● TASK DESCRIPTION
Within the records below, reproduce without change the lines from the line that has "### Get Employee by ID" through the line that has "employees are found.", and only those.

● RECORDS FOR PROCESSING
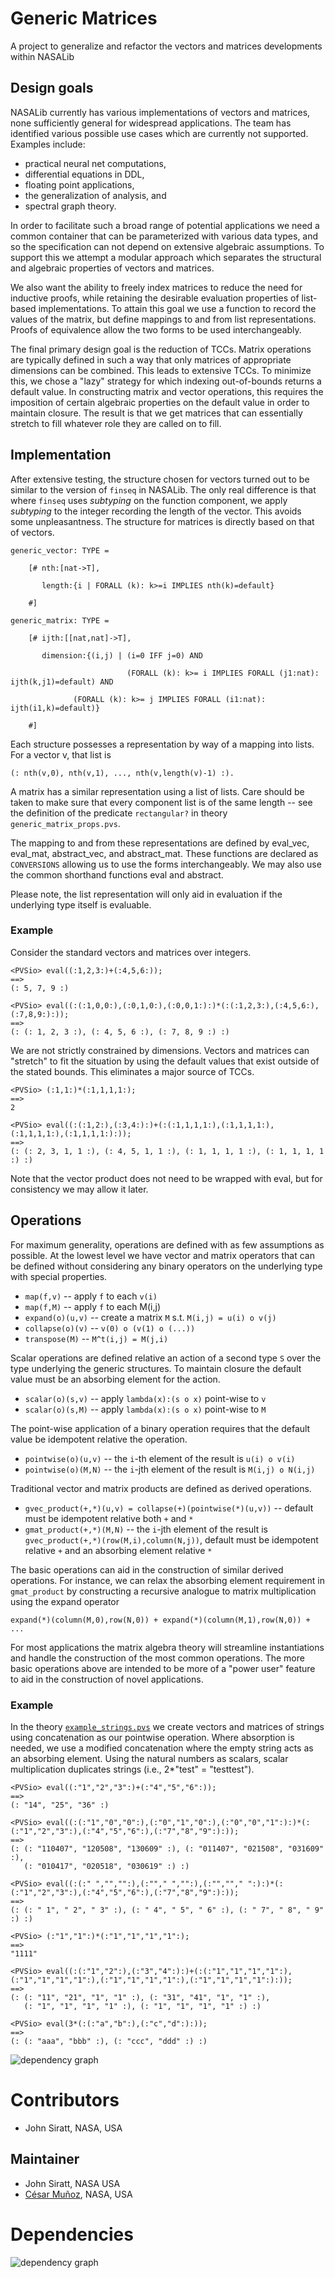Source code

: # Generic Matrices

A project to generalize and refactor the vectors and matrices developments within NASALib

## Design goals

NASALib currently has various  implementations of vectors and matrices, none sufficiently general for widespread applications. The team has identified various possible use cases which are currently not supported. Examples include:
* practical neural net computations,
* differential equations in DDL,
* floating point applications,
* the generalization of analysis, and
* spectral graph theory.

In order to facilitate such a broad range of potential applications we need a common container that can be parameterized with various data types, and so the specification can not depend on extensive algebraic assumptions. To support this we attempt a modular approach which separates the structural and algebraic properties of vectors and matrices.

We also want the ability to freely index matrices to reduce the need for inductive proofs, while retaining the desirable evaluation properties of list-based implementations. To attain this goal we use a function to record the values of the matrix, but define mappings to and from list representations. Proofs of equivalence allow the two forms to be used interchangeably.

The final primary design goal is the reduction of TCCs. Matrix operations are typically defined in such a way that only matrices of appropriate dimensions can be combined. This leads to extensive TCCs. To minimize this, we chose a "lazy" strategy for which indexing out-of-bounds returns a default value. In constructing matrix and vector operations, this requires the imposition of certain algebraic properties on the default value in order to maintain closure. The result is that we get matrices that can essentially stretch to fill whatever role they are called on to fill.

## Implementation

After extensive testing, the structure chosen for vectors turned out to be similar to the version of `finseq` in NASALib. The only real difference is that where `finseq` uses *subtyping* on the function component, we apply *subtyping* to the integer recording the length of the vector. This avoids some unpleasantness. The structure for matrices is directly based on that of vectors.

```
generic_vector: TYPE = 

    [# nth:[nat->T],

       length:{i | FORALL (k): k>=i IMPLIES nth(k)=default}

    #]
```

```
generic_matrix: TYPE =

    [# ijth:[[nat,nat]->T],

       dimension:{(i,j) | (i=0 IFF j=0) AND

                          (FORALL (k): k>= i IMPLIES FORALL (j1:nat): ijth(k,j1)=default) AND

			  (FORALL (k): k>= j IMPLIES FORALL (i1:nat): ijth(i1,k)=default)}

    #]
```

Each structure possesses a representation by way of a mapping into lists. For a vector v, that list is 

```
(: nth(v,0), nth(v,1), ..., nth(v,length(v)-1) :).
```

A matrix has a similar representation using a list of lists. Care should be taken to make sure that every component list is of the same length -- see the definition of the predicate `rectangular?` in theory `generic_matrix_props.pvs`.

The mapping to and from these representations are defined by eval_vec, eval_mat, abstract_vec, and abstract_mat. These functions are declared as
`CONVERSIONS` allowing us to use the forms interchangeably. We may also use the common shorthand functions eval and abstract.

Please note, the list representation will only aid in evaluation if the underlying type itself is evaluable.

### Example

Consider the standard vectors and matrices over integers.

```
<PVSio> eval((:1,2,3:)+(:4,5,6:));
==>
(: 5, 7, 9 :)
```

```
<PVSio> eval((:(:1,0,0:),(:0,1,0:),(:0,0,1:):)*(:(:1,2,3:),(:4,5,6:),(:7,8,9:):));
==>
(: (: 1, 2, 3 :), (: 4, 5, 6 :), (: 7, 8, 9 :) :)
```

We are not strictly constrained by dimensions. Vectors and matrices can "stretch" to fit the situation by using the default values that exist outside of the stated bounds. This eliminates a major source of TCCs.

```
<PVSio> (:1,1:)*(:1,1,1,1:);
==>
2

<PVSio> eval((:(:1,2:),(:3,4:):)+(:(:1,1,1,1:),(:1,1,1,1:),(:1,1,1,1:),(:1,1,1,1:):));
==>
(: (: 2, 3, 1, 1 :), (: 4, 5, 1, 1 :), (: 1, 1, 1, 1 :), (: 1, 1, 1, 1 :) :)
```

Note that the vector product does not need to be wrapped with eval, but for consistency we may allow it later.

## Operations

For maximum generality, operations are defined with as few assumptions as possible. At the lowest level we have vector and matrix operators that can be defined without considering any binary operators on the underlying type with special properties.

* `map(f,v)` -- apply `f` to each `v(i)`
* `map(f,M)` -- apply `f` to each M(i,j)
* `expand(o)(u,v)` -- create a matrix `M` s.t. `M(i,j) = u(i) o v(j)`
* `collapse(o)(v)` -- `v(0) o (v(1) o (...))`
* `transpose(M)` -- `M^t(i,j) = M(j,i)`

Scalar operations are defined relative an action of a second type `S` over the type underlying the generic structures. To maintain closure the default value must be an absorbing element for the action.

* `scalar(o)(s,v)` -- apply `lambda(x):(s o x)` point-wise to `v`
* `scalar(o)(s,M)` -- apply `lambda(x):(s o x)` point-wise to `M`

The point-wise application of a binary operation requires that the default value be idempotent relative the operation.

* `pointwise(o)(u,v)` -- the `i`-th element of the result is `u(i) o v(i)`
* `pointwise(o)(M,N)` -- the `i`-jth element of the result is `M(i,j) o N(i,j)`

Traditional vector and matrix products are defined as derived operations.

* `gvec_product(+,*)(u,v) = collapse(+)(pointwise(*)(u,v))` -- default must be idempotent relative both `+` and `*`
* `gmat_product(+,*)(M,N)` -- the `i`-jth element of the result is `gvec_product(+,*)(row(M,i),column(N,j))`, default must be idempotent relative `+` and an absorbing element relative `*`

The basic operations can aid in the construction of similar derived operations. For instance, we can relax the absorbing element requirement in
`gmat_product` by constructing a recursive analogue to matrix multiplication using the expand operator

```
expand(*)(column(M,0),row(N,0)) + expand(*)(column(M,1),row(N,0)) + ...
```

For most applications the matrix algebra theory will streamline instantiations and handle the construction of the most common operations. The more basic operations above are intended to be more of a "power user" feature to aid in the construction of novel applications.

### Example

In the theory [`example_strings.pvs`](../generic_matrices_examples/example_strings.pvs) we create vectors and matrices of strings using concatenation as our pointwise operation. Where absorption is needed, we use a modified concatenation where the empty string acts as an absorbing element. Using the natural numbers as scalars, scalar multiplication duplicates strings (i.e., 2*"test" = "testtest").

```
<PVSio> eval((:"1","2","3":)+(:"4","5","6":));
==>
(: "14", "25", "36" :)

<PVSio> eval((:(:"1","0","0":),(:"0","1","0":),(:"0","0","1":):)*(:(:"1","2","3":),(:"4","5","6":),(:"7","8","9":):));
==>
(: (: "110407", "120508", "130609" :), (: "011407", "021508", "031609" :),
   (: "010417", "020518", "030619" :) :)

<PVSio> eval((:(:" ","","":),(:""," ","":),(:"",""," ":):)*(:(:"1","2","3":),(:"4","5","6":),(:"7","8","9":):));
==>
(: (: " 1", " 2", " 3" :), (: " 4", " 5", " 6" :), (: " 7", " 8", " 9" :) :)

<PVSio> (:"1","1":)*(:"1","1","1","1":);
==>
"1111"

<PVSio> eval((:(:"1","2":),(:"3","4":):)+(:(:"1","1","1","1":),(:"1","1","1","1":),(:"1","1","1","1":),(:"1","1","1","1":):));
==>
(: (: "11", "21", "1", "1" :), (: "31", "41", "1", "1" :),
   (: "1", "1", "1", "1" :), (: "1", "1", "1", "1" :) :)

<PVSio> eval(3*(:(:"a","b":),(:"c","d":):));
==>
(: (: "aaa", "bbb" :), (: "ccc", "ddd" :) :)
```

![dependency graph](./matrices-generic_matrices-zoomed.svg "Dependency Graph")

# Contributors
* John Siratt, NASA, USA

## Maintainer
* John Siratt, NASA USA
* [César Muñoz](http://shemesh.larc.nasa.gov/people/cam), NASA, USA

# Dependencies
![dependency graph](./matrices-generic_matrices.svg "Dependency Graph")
--
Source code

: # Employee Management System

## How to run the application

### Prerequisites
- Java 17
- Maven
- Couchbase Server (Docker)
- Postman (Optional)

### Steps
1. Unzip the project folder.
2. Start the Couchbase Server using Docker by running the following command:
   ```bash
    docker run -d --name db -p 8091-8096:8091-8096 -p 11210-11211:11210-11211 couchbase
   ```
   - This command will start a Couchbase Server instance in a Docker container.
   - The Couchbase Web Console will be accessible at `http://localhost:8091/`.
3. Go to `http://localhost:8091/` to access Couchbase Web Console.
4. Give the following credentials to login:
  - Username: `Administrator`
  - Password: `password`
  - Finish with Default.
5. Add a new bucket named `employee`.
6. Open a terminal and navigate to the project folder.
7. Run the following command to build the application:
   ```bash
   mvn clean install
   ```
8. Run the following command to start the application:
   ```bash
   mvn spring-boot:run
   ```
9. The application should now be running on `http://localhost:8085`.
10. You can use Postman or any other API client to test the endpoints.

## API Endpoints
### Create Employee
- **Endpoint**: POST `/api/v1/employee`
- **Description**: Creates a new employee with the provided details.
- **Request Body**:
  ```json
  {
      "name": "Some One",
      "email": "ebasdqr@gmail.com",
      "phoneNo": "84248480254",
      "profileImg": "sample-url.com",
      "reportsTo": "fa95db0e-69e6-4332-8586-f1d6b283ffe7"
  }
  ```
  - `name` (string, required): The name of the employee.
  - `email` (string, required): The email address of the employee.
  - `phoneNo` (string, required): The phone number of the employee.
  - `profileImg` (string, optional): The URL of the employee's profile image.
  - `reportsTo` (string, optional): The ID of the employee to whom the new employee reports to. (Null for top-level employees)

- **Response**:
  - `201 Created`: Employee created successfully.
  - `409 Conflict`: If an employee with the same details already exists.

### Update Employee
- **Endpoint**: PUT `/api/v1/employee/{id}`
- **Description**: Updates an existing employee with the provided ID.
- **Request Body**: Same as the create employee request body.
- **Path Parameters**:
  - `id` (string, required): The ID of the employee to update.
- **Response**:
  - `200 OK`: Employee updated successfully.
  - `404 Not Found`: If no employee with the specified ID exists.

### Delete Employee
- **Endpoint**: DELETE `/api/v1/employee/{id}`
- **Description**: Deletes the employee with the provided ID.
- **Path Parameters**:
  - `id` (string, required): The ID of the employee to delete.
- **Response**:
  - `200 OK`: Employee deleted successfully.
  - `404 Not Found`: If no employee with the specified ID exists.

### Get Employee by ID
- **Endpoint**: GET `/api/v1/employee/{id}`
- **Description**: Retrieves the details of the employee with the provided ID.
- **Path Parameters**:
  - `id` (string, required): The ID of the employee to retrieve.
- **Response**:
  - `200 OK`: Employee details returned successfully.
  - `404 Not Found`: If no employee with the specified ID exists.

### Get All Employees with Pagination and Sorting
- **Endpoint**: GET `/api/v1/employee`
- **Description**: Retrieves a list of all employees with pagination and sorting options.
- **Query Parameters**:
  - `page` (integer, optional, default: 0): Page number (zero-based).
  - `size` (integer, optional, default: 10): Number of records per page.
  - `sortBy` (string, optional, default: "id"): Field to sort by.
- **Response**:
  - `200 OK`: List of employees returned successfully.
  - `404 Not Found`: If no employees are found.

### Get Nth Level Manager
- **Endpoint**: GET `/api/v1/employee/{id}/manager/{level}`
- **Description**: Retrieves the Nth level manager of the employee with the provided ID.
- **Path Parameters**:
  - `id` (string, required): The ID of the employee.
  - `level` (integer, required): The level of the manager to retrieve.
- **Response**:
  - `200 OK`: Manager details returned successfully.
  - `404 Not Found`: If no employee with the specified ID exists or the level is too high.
--
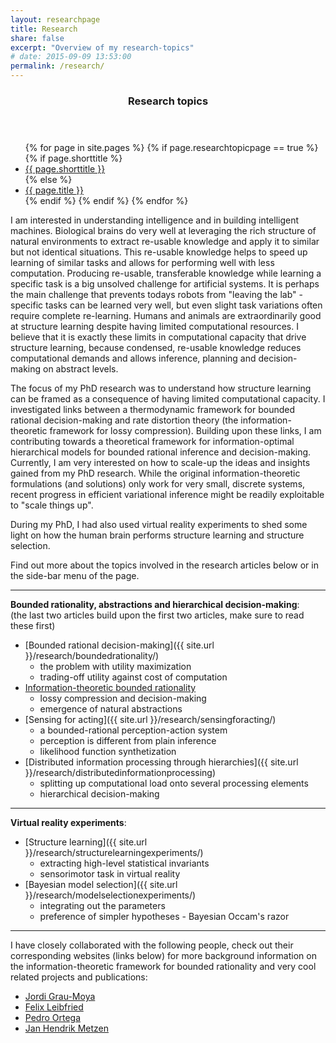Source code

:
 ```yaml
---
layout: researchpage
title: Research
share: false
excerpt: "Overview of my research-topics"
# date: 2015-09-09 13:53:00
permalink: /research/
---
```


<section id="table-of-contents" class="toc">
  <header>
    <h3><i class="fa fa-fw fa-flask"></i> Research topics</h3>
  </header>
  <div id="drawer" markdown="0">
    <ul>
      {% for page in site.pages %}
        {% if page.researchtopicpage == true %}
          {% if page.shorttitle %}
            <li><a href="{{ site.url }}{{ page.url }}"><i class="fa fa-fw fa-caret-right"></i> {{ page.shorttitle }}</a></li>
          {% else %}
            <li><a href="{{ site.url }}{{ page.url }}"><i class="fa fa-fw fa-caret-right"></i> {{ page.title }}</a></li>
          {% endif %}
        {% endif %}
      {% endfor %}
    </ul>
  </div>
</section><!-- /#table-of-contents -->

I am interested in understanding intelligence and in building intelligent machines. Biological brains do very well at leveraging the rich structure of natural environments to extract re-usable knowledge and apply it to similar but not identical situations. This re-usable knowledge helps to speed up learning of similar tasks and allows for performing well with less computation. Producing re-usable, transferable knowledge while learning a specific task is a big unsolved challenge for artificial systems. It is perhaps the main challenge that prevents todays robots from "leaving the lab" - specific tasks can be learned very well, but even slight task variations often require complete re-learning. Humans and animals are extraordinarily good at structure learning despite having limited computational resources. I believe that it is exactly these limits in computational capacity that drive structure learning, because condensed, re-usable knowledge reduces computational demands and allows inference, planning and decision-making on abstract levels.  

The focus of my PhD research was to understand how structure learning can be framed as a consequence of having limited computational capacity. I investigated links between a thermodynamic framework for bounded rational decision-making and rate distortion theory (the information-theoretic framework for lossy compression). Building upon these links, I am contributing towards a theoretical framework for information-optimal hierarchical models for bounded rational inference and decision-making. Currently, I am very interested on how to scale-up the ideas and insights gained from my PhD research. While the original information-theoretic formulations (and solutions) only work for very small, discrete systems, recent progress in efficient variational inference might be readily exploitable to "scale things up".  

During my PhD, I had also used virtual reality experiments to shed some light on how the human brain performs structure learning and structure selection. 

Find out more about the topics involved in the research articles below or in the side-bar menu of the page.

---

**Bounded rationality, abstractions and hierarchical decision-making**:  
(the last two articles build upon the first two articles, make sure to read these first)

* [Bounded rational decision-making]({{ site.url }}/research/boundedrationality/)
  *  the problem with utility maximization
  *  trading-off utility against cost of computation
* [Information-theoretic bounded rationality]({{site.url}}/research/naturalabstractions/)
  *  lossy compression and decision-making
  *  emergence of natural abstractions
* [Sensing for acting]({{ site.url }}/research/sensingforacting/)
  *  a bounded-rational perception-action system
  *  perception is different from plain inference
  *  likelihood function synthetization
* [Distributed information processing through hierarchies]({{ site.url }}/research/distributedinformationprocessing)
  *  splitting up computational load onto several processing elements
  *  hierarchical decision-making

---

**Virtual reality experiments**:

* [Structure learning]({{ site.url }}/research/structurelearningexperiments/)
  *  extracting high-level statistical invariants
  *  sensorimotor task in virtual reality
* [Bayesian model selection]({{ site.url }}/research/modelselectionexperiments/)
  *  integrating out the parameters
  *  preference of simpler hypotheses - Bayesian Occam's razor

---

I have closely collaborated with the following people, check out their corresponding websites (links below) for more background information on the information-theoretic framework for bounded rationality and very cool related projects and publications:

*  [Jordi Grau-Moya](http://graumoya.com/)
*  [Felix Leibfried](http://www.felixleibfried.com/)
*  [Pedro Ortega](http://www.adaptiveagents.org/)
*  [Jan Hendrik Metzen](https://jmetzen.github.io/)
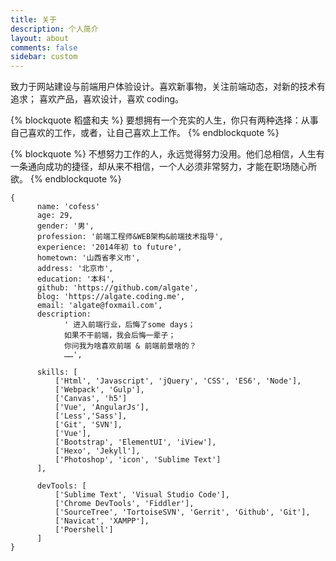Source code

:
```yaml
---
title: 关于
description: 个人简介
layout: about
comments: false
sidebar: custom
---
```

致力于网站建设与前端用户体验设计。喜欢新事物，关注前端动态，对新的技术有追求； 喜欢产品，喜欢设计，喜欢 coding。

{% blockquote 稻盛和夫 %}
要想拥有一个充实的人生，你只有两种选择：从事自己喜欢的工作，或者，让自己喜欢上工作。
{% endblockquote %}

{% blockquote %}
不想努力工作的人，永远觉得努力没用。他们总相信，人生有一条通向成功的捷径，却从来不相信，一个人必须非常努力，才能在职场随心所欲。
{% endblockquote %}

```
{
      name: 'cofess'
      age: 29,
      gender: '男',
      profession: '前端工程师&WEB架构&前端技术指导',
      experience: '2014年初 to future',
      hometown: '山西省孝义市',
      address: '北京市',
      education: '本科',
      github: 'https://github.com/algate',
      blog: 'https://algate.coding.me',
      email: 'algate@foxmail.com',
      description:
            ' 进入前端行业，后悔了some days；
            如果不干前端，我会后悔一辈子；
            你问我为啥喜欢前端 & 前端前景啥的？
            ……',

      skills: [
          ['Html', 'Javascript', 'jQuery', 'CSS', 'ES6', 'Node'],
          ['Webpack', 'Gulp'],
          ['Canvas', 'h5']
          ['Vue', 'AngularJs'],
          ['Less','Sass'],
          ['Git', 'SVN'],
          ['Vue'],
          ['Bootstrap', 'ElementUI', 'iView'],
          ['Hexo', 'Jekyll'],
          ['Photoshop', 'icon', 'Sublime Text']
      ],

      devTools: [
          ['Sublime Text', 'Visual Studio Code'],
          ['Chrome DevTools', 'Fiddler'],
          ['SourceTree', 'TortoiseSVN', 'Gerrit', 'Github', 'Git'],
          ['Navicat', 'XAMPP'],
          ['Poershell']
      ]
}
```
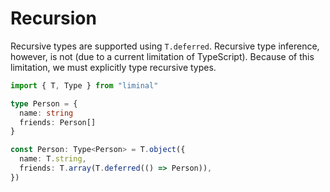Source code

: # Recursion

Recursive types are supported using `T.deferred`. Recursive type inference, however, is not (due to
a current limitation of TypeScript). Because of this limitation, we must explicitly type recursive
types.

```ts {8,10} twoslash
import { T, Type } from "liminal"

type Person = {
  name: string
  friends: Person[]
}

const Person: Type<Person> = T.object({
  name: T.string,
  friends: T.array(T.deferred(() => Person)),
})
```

● YOUR RESPONSE
### Get Employee by ID
- **Endpoint**: GET `/api/v1/employee/{id}`
- **Description**: Retrieves the details of the employee with the provided ID.
- **Path Parameters**:
  - `id` (string, required): The ID of the employee to retrieve.
- **Response**:
  - `200 OK`: Employee details returned successfully.
  - `404 Not Found`: If no employee with the specified ID exists.

### Get All Employees with Pagination and Sorting
- **Endpoint**: GET `/api/v1/employee`
- **Description**: Retrieves a list of all employees with pagination and sorting options.
- **Query Parameters**:
  - `page` (integer, optional, default: 0): Page number (zero-based).
  - `size` (integer, optional, default: 10): Number of records per page.
  - `sortBy` (string, optional, default: "id"): Field to sort by.
- **Response**:
  - `200 OK`: List of employees returned successfully.
  - `404 Not Found`: If no employees are found.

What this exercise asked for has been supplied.